I got an email while we were away to say that Mackay Show is back on, and inviting me to submit a quilt (or two). I’ve read the rules very carefully, and it doesn’t say anything about when the quilt had to be made, so I’m thinking about submitting the Hatbox Quilt for starters. All I’d have to do is hand-sew on a hanging pocket which I could easily remove afterwards, and put another temporary label over the existing one to comply with the rules. I’m pretty sure I could get Floribunda done by early June, which is when the quilts have to go in. What do you think? Shall I submit that one too? I’m certain I couldn’t get Parterre finished in time, particularly as I plan to hand quilt it, and Anemone won’t be hand quilted by then either, I don’t think… This one’s a fun dilemma to have!

Back to picking out fabric combinations for Floribunda!

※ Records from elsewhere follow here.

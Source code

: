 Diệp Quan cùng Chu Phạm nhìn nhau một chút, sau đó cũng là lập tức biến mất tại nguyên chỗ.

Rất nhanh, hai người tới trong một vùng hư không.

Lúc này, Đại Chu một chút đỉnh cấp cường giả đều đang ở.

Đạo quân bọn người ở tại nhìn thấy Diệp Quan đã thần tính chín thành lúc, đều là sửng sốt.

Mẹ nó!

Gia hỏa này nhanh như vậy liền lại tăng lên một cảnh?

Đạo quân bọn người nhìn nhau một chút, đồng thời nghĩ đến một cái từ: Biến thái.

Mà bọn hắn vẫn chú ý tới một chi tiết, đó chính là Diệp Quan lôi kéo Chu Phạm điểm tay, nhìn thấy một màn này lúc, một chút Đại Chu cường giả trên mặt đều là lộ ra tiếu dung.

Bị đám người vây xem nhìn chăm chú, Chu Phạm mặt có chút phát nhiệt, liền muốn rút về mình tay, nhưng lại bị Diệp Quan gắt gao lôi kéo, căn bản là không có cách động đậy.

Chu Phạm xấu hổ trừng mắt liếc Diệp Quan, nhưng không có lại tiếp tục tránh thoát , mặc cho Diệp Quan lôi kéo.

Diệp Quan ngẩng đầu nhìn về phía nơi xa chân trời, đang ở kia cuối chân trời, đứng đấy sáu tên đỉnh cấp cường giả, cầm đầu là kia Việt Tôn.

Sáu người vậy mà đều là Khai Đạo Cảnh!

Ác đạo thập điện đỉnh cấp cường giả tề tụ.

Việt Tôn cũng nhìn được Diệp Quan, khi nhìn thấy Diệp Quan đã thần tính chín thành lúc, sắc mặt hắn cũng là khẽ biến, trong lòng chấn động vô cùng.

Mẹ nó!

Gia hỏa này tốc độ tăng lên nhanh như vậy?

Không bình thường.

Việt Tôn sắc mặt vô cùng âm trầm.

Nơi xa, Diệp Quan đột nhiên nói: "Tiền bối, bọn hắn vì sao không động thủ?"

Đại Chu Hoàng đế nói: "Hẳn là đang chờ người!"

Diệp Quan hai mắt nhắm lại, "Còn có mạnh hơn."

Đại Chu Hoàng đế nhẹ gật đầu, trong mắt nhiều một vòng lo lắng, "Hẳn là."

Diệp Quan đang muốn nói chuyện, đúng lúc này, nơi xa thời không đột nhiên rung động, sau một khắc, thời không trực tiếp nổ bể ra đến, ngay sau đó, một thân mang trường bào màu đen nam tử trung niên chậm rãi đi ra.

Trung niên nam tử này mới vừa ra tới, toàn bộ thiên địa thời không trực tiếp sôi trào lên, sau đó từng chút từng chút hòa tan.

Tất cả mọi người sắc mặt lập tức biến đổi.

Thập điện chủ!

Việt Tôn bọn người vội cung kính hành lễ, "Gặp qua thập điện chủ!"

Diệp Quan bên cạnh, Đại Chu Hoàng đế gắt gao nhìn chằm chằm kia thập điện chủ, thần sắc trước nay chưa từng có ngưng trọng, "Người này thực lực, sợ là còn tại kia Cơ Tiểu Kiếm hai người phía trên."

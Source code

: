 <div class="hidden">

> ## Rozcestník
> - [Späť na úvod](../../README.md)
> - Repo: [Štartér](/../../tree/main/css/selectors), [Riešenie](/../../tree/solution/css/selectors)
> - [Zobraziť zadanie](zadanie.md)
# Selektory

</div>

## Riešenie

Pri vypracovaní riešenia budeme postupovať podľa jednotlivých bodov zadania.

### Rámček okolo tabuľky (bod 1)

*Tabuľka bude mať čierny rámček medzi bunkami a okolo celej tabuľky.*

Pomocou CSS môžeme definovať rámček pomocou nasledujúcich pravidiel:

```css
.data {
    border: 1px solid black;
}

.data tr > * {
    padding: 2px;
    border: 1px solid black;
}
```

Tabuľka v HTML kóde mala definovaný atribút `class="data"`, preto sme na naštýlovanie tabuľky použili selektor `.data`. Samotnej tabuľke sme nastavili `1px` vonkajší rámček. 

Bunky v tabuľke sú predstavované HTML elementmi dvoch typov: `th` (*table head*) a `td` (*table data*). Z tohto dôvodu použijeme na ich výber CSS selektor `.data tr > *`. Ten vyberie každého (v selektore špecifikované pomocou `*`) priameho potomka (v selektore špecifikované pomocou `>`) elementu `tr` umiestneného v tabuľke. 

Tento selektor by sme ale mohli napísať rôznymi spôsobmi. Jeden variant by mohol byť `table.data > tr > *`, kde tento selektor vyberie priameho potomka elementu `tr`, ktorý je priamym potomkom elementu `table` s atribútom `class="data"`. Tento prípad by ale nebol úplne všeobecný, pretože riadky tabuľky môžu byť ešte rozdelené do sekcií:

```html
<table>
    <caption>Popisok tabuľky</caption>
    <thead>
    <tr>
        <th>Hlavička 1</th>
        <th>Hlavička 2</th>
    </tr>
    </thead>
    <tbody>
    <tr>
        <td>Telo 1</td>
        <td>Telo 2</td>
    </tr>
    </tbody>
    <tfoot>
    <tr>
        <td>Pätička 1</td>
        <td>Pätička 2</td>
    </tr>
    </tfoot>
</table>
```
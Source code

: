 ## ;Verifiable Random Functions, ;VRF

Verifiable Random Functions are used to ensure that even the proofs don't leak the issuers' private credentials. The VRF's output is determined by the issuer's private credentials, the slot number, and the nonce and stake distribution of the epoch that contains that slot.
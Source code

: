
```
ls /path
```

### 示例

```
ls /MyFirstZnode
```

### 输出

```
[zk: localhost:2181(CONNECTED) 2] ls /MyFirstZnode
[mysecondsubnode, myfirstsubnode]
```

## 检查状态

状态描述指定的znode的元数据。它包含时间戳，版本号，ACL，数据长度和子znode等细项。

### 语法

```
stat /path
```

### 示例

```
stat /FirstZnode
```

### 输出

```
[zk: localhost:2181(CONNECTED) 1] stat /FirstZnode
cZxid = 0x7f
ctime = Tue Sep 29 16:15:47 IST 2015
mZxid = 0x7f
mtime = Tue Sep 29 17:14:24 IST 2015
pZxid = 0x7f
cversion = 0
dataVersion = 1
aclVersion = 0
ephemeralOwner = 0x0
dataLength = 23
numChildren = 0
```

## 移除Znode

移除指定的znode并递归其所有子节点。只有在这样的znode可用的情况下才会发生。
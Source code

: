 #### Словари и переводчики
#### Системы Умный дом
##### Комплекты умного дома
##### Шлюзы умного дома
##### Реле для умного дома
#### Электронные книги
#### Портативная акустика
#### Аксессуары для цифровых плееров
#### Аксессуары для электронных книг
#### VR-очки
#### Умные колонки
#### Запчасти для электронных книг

Floribunda #8, and other stuff

It’s me, Mouse.

I’m dead worried, I can tell you. The Staff have been striding (Dad) and lurching (Mum) about all day, moving Stuff from one place to another. There was a distinct lack of routine activities, and I Don’t Like It. To be fair, they didn’t stint on the treats or the belly rubs. I think the score evened out at two frozen chicken necks, one bit of beef jerky, one bit of chicken jerky and a dried lamb bite. I got a walk and two runs in the yard, and several up-to-scratch dog-worship sessions in, including one on the bed this morning. But. I know there’s something going on. My Number 2 pillow and blankie have disappeared somewhere. Any minute now Bad Monkey (fluffy Mouse-toy, slayed horribly on a regular basis – Mum) will follow suit. I tell you what it is: we’re off on another trip! (Well-spotted, that sighthound – Mum).

Mum did herself a bit of a mischief the other day when she dropped a glass frying-pan lid on her broken paw. I must say, the language was surprisingly, um, salty, and I’m a sophisticated doggo… She’s also getting impatient for it to mend, and took her Boot off today. Mistake. The Boot’s back on again and she’s hobbling worse than she has been for a couple of days. Never mind, we’ll all have a nice long trip tomorrow and the day after, apparently, and she can rest her paw then.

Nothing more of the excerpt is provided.